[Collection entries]
:::::

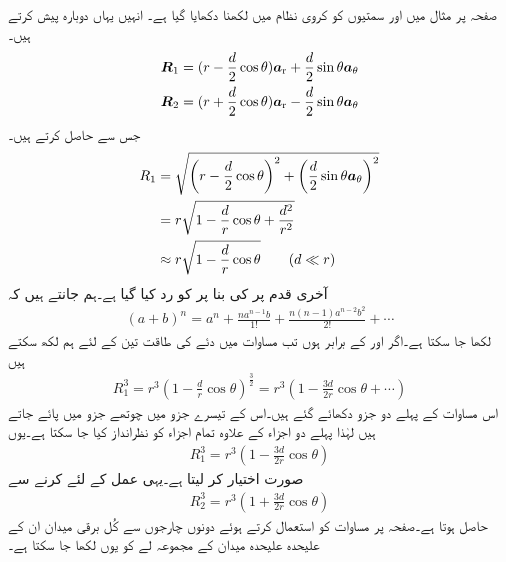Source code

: صفحہ  پر مثال  میں  اور
  سمتیوں کو کروی نظام میں لکھنا دکھایا گیا ہے۔ انہیں یہاں دوبارہ پیش کرتے ہیں۔
\begin{align*}
{\ensuremath{{\boldsymbol{R}}}}_1 &=(r-\frac{d}{2}\cos\theta){\boldsymbol{a}}_{\textup{r}}+\frac{d}{2}\sin\theta {\boldsymbol{a}}_{\theta}\\
{{\boldsymbol{R}}}_2 &=(r+\frac{d}{2}\cos \theta ){\boldsymbol{a}}_{\textup{r}}-\frac{d}{2}\sin \theta {\boldsymbol{a}}_{\theta}
\end{align*}
جس سے  حاصل کرتے ہیں۔
\begin{gather}
\begin{aligned}\label{مساوات_توانائی_جفت_قطب_فاصلے}
R_1&=\sqrt{\left(r-\frac{d}{2}\cos\theta\right)^2+\left(\frac{d}{2}\sin\theta {\boldsymbol{a}}_{\theta} \right)^2}\\
&=r \sqrt{1-\frac{d}{r} \cos \theta +\frac{d^2}{r^2}}\\
&\approx r \sqrt{1-\frac{d}{r} \cos \theta } \quad \quad (d \ll r)
\end{aligned}
\end{gather}
آخری قدم پر  کی بنا پر  کو رد کیا گیا ہے۔ہم جانتے ہیں کہ
\begin{align*}
(a+b)^n=a^n +\frac{n a^{n-1}b}{1!}+\frac{n(n-1)a^{n-2}b^2}{2!}+\cdots
\end{align*}
لکھا جا سکتا ہے۔اگر  اور  کے برابر ہوں تب مساوات  میں دئے  کی طاقت تین کے لئے ہم لکھ سکتے ہیں
\begin{align*}
R_1^3=r^3 (1-\tfrac{d}{r} \cos \theta)^{\frac{3}{2}}=r^3 \left( 1-\tfrac{3d}{2 r} \cos \theta+\cdots \right)
\end{align*}
اس مساوات کے پہلے دو جزو دکھائے گئے ہیں۔اس کے تیسرے جزو میں چوتھے جزو میں  پائے جاتے ہیں  لہٰذا پہلے دو اجزاء کے علاوہ تمام اجزاء کو نظرانداز کیا جا سکتا ہے۔یوں
\begin{align}
R_1^3=r^3 \left(1-\frac{3d}{2r} \cos \theta\right)
\end{align}
صورت اختیار کر لیتا ہے۔یہی عمل  کے لئے کرنے سے
\begin{align}
R_2^3=r^3 \left(1+\frac{3d}{2r} \cos \theta\right)
\end{align}
حاصل ہوتا ہے۔صفحہ  پر مساوات  کو استعمال کرتے ہوئے دونوں چارجوں سے کُل برقی میدان ان کے علیحدہ علیحدہ میدان کے مجموعہ لے کو یوں لکھا جا سکتا ہے۔
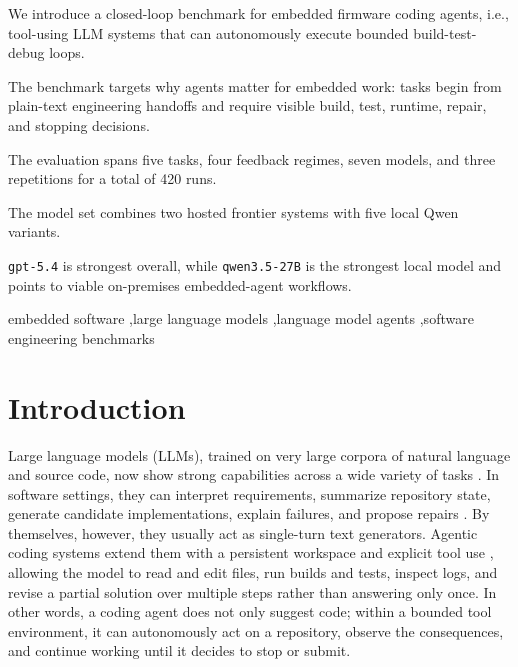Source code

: \documentclass[a4paper,fleqn]{cas-dc}
\DeclareRobustCommand{\tool}[1]{\texttt{\nolinkurl{#1}}}
\begin{document}
\begin{highlights}
\item We introduce a closed-loop benchmark for embedded firmware coding agents, i.e., tool-using LLM systems that can autonomously execute bounded build-test-debug loops.
\item The benchmark targets why agents matter for embedded work: tasks begin from plain-text engineering handoffs and require visible build, test, runtime, repair, and stopping decisions.
\item The evaluation spans five tasks, four feedback regimes, seven models, and three repetitions for a total of 420 runs.
\item The model set combines two hosted frontier systems with five local Qwen variants.
\item \tool{gpt-5.4} is strongest overall, while \tool{qwen3.5-27B} is the strongest local model and points to viable on-premises embedded-agent workflows.
\end{highlights}

\begin{keywords}
embedded software \sep large language models \sep language model agents \sep software engineering benchmarks
\end{keywords}

\maketitle

\section{Introduction}
Large language models (LLMs), trained on very large corpora of natural language and source code, now show strong capabilities across a wide variety of tasks \cite{kaplan2020scaling}. In software settings, they can interpret requirements, summarize repository state, generate candidate implementations, explain failures, and propose repairs \cite{roziere2023code}. By themselves, however, they usually act as single-turn text generators. Agentic coding systems extend them with a persistent workspace and explicit tool use \cite{react}, allowing the model to read and edit files, run builds and tests, inspect logs, and revise a partial solution over multiple steps rather than answering only once. In other words, a coding agent does not only suggest code; within a bounded tool environment, it can autonomously act on a repository, observe the consequences, and continue working until it decides to stop or submit.
\end{document}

:::::

# Prompt:
Line tally for "item": say how many lines of the records above contain it, and give nothing but the number.

# Solution for this task:
5